## PROVIDED INFORMATION
[Start of Attachment]

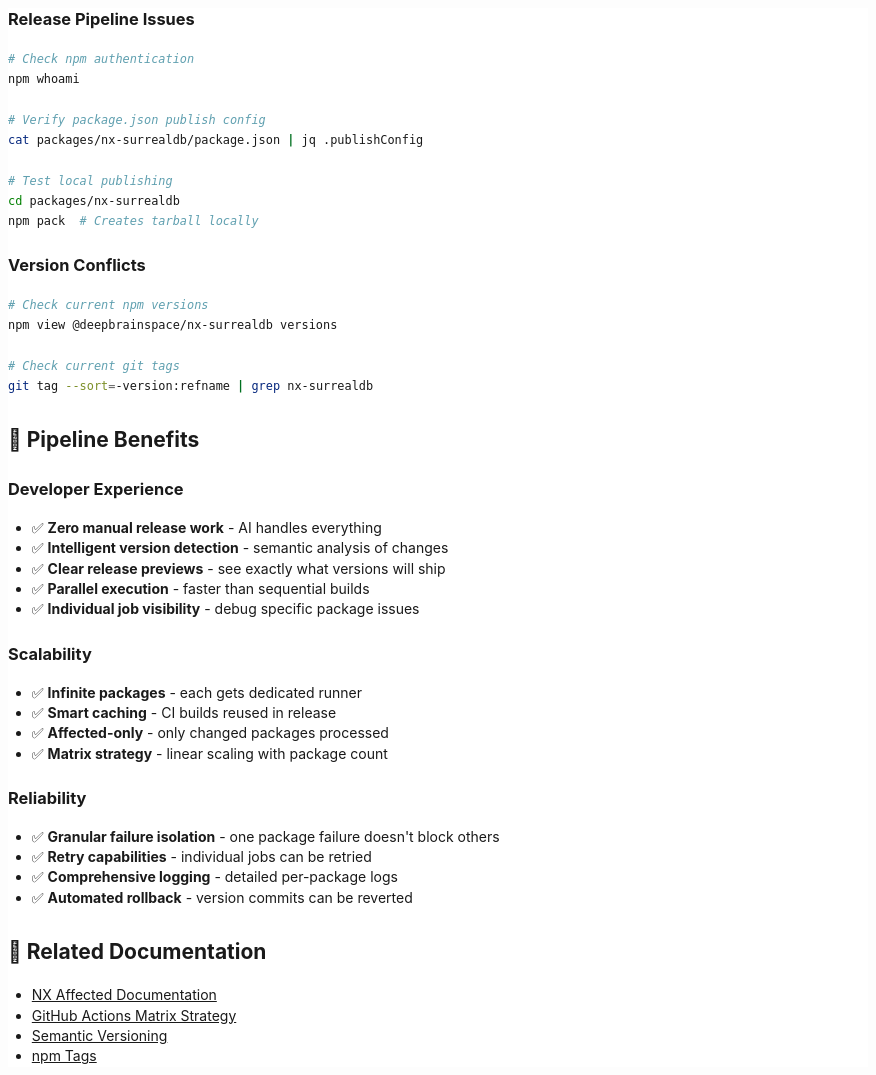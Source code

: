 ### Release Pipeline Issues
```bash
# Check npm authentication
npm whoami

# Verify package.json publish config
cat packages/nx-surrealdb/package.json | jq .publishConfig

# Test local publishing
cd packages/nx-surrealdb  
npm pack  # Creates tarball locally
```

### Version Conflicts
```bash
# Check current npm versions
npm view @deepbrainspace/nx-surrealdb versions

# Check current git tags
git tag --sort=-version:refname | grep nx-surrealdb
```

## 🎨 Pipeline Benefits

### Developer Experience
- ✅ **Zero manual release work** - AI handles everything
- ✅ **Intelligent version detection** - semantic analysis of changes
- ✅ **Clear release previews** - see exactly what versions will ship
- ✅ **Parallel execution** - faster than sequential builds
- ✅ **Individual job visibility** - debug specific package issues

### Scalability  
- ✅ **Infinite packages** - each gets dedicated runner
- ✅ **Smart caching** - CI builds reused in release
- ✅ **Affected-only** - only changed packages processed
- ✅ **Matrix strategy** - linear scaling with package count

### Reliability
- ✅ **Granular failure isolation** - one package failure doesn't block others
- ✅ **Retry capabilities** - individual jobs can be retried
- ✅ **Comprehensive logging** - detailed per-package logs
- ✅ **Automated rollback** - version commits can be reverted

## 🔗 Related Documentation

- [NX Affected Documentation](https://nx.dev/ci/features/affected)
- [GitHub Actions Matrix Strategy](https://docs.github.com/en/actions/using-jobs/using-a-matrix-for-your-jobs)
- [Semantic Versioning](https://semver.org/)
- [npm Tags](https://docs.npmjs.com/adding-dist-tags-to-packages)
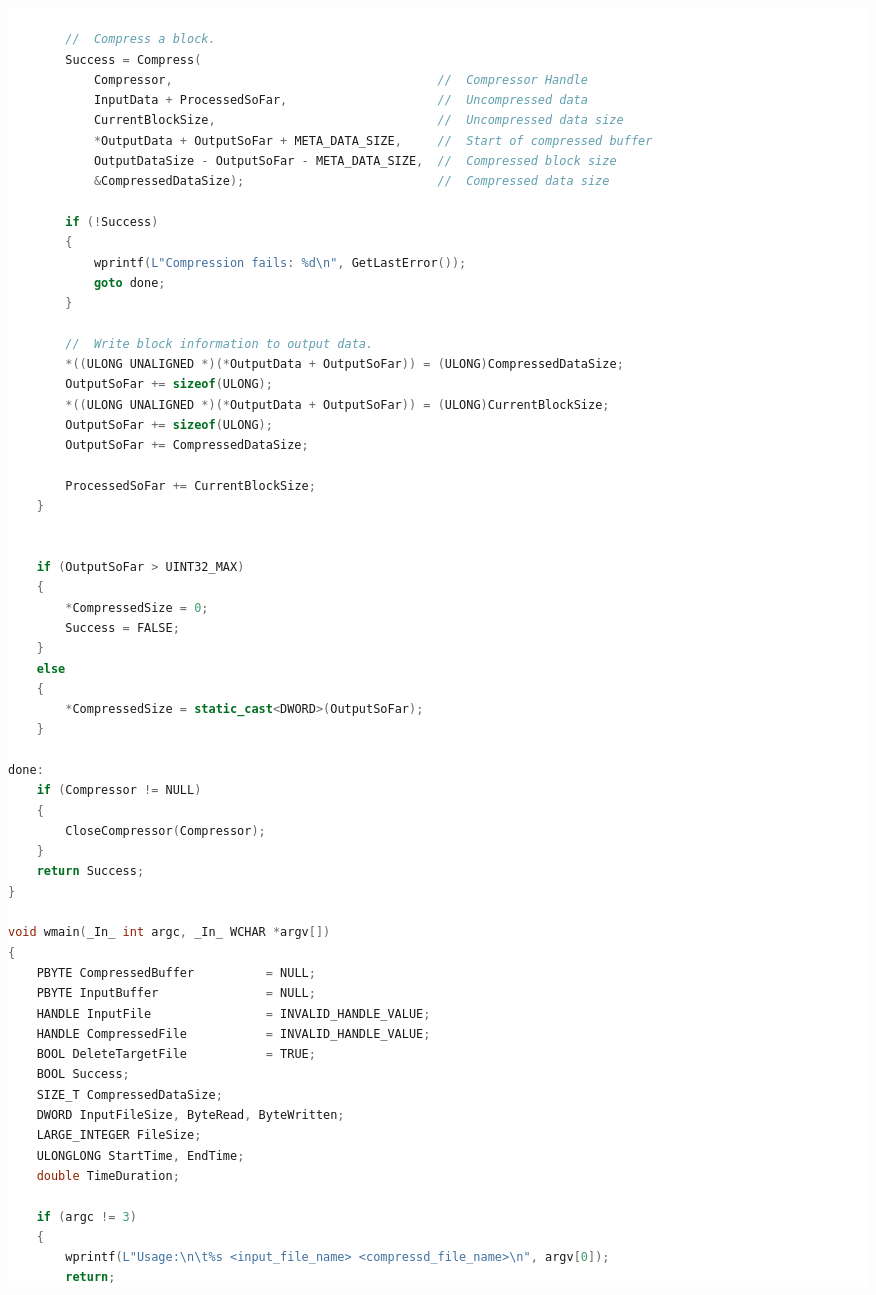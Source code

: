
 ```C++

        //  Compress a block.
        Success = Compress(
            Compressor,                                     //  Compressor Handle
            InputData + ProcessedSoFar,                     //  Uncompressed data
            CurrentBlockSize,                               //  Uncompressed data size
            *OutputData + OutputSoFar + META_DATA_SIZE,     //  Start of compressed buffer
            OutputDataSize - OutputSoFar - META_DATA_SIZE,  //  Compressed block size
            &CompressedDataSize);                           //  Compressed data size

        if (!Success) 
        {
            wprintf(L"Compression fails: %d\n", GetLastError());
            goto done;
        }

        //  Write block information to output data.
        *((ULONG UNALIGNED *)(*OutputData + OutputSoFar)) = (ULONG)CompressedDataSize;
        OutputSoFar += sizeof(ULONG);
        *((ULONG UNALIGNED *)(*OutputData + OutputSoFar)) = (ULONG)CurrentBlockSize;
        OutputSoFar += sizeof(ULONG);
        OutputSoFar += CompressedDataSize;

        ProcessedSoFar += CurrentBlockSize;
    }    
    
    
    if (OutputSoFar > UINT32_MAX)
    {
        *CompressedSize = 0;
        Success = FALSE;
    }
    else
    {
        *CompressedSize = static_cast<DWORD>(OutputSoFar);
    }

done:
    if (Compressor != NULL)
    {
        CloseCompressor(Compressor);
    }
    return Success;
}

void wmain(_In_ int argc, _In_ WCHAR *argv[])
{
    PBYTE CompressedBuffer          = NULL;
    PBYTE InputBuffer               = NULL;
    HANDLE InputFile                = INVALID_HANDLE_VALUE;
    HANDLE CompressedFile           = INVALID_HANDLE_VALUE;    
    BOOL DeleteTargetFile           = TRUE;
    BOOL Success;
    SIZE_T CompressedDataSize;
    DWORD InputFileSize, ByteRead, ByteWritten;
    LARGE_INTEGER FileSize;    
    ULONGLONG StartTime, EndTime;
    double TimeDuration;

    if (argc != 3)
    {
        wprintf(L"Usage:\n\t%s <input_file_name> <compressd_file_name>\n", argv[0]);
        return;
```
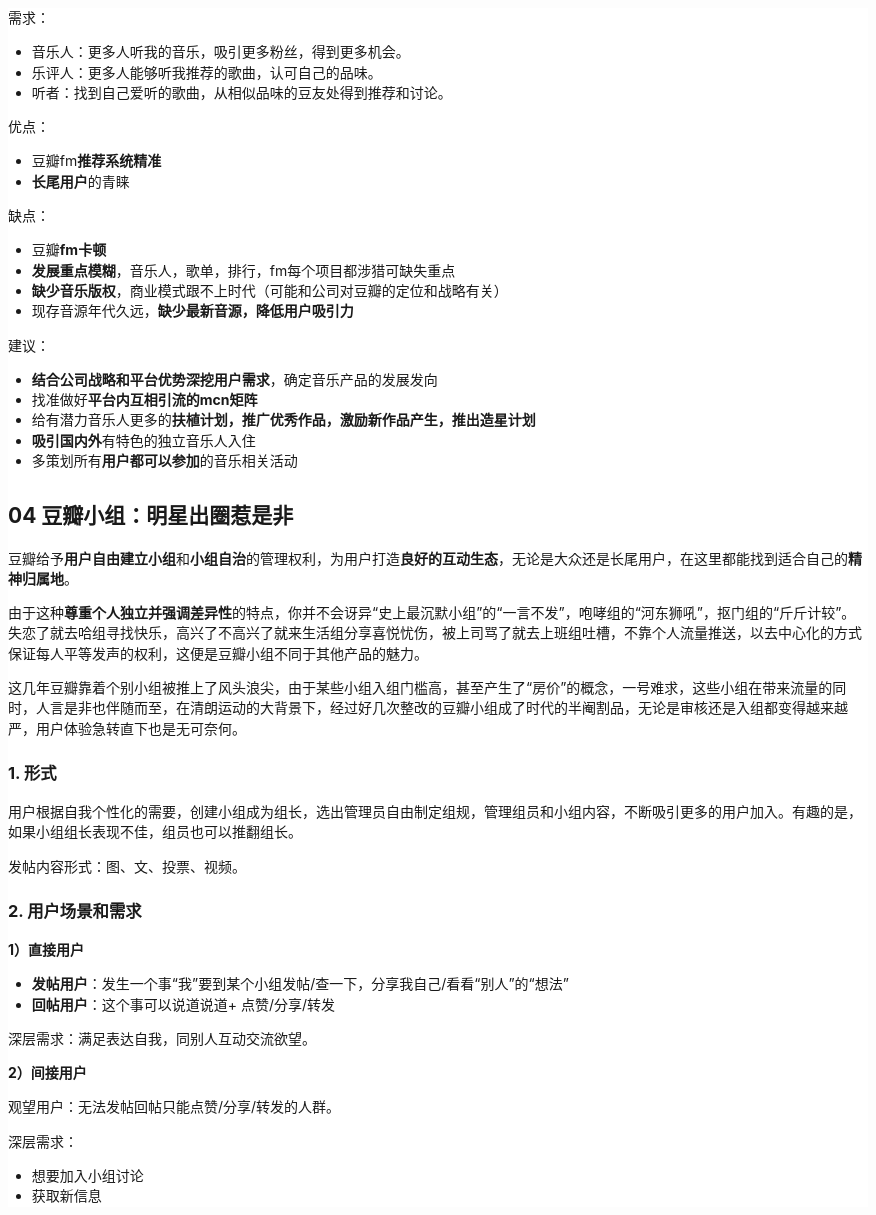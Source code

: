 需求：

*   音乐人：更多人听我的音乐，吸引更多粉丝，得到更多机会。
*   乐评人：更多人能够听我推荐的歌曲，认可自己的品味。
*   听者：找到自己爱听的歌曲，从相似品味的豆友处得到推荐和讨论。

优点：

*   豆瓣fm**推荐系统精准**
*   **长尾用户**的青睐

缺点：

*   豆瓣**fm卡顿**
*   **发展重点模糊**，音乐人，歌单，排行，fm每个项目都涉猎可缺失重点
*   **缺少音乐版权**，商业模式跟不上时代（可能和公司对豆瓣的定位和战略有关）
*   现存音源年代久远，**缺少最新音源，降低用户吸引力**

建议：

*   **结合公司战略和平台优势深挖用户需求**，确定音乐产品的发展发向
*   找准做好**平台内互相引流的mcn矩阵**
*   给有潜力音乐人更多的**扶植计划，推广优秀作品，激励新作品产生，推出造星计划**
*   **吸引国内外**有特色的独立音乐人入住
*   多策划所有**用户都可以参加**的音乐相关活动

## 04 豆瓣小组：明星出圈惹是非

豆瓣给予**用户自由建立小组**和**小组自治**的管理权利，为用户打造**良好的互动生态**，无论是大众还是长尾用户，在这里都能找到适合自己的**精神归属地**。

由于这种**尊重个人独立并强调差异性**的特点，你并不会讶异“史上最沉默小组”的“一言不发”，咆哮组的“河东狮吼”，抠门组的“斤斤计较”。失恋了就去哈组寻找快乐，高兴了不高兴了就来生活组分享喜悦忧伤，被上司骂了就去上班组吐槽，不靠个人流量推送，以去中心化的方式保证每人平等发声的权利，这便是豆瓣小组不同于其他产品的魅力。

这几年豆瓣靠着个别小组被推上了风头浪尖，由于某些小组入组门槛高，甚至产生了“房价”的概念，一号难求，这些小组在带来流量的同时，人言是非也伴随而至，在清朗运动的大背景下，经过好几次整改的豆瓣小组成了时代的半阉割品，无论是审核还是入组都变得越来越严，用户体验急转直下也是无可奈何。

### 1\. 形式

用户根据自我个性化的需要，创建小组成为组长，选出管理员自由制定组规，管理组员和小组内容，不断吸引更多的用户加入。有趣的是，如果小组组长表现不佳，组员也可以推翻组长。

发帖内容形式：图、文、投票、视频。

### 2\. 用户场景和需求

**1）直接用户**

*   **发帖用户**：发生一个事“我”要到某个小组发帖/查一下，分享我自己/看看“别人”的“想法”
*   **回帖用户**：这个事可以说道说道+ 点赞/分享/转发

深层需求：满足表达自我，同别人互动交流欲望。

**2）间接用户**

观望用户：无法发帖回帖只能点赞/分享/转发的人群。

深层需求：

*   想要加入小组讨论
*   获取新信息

[End of Attachment]

## WORK INSTRUCTION
Print all of the records shown above exactly, leaving out each picture.

## WRITTEN ANSWER
Source code

: ### Release Pipeline Issues
```bash
# Check npm authentication
npm whoami

# Verify package.json publish config
cat packages/nx-surrealdb/package.json | jq .publishConfig

# Test local publishing
cd packages/nx-surrealdb  
npm pack  # Creates tarball locally
```

### Version Conflicts
```bash
# Check current npm versions
npm view @deepbrainspace/nx-surrealdb versions

# Check current git tags
git tag --sort=-version:refname | grep nx-surrealdb
```

## 🎨 Pipeline Benefits

### Developer Experience
- ✅ **Zero manual release work** - AI handles everything
- ✅ **Intelligent version detection** - semantic analysis of changes
- ✅ **Clear release previews** - see exactly what versions will ship
- ✅ **Parallel execution** - faster than sequential builds
- ✅ **Individual job visibility** - debug specific package issues

### Scalability  
- ✅ **Infinite packages** - each gets dedicated runner
- ✅ **Smart caching** - CI builds reused in release
- ✅ **Affected-only** - only changed packages processed
- ✅ **Matrix strategy** - linear scaling with package count

### Reliability
- ✅ **Granular failure isolation** - one package failure doesn't block others
- ✅ **Retry capabilities** - individual jobs can be retried
- ✅ **Comprehensive logging** - detailed per-package logs
- ✅ **Automated rollback** - version commits can be reverted

## 🔗 Related Documentation

- [NX Affected Documentation](https://nx.dev/ci/features/affected)
- [GitHub Actions Matrix Strategy](https://docs.github.com/en/actions/using-jobs/using-a-matrix-for-your-jobs)
- [Semantic Versioning](https://semver.org/)
- [npm Tags](https://docs.npmjs.com/adding-dist-tags-to-packages)
Source code

:
 ```C++

        //  Compress a block.
        Success = Compress(
            Compressor,                                     //  Compressor Handle
            InputData + ProcessedSoFar,                     //  Uncompressed data
            CurrentBlockSize,                               //  Uncompressed data size
            *OutputData + OutputSoFar + META_DATA_SIZE,     //  Start of compressed buffer
            OutputDataSize - OutputSoFar - META_DATA_SIZE,  //  Compressed block size
            &CompressedDataSize);                           //  Compressed data size

        if (!Success) 
        {
            wprintf(L"Compression fails: %d\n", GetLastError());
            goto done;
        }

        //  Write block information to output data.
        *((ULONG UNALIGNED *)(*OutputData + OutputSoFar)) = (ULONG)CompressedDataSize;
        OutputSoFar += sizeof(ULONG);
        *((ULONG UNALIGNED *)(*OutputData + OutputSoFar)) = (ULONG)CurrentBlockSize;
        OutputSoFar += sizeof(ULONG);
        OutputSoFar += CompressedDataSize;

        ProcessedSoFar += CurrentBlockSize;
    }    
    
    
    if (OutputSoFar > UINT32_MAX)
    {
        *CompressedSize = 0;
        Success = FALSE;
    }
    else
    {
        *CompressedSize = static_cast<DWORD>(OutputSoFar);
    }

done:
    if (Compressor != NULL)
    {
        CloseCompressor(Compressor);
    }
    return Success;
}

void wmain(_In_ int argc, _In_ WCHAR *argv[])
{
    PBYTE CompressedBuffer          = NULL;
    PBYTE InputBuffer               = NULL;
    HANDLE InputFile                = INVALID_HANDLE_VALUE;
    HANDLE CompressedFile           = INVALID_HANDLE_VALUE;    
    BOOL DeleteTargetFile           = TRUE;
    BOOL Success;
    SIZE_T CompressedDataSize;
    DWORD InputFileSize, ByteRead, ByteWritten;
    LARGE_INTEGER FileSize;    
    ULONGLONG StartTime, EndTime;
    double TimeDuration;

    if (argc != 3)
    {
        wprintf(L"Usage:\n\t%s <input_file_name> <compressd_file_name>\n", argv[0]);
        return;
```
Source code

: 需求：

*   音乐人：更多人听我的音乐，吸引更多粉丝，得到更多机会。
*   乐评人：更多人能够听我推荐的歌曲，认可自己的品味。
*   听者：找到自己爱听的歌曲，从相似品味的豆友处得到推荐和讨论。

优点：

*   豆瓣fm**推荐系统精准**
*   **长尾用户**的青睐

缺点：

*   豆瓣**fm卡顿**
*   **发展重点模糊**，音乐人，歌单，排行，fm每个项目都涉猎可缺失重点
*   **缺少音乐版权**，商业模式跟不上时代（可能和公司对豆瓣的定位和战略有关）
*   现存音源年代久远，**缺少最新音源，降低用户吸引力**

建议：

*   **结合公司战略和平台优势深挖用户需求**，确定音乐产品的发展发向
*   找准做好**平台内互相引流的mcn矩阵**
*   给有潜力音乐人更多的**扶植计划，推广优秀作品，激励新作品产生，推出造星计划**
*   **吸引国内外**有特色的独立音乐人入住
*   多策划所有**用户都可以参加**的音乐相关活动

## 04 豆瓣小组：明星出圈惹是非

豆瓣给予**用户自由建立小组**和**小组自治**的管理权利，为用户打造**良好的互动生态**，无论是大众还是长尾用户，在这里都能找到适合自己的**精神归属地**。

由于这种**尊重个人独立并强调差异性**的特点，你并不会讶异“史上最沉默小组”的“一言不发”，咆哮组的“河东狮吼”，抠门组的“斤斤计较”。失恋了就去哈组寻找快乐，高兴了不高兴了就来生活组分享喜悦忧伤，被上司骂了就去上班组吐槽，不靠个人流量推送，以去中心化的方式保证每人平等发声的权利，这便是豆瓣小组不同于其他产品的魅力。

这几年豆瓣靠着个别小组被推上了风头浪尖，由于某些小组入组门槛高，甚至产生了“房价”的概念，一号难求，这些小组在带来流量的同时，人言是非也伴随而至，在清朗运动的大背景下，经过好几次整改的豆瓣小组成了时代的半阉割品，无论是审核还是入组都变得越来越严，用户体验急转直下也是无可奈何。

### 1\. 形式

用户根据自我个性化的需要，创建小组成为组长，选出管理员自由制定组规，管理组员和小组内容，不断吸引更多的用户加入。有趣的是，如果小组组长表现不佳，组员也可以推翻组长。

发帖内容形式：图、文、投票、视频。

### 2\. 用户场景和需求

**1）直接用户**

*   **发帖用户**：发生一个事“我”要到某个小组发帖/查一下，分享我自己/看看“别人”的“想法”
*   **回帖用户**：这个事可以说道说道+ 点赞/分享/转发

深层需求：满足表达自我，同别人互动交流欲望。

**2）间接用户**

观望用户：无法发帖回帖只能点赞/分享/转发的人群。

深层需求：

*   想要加入小组讨论
*   获取新信息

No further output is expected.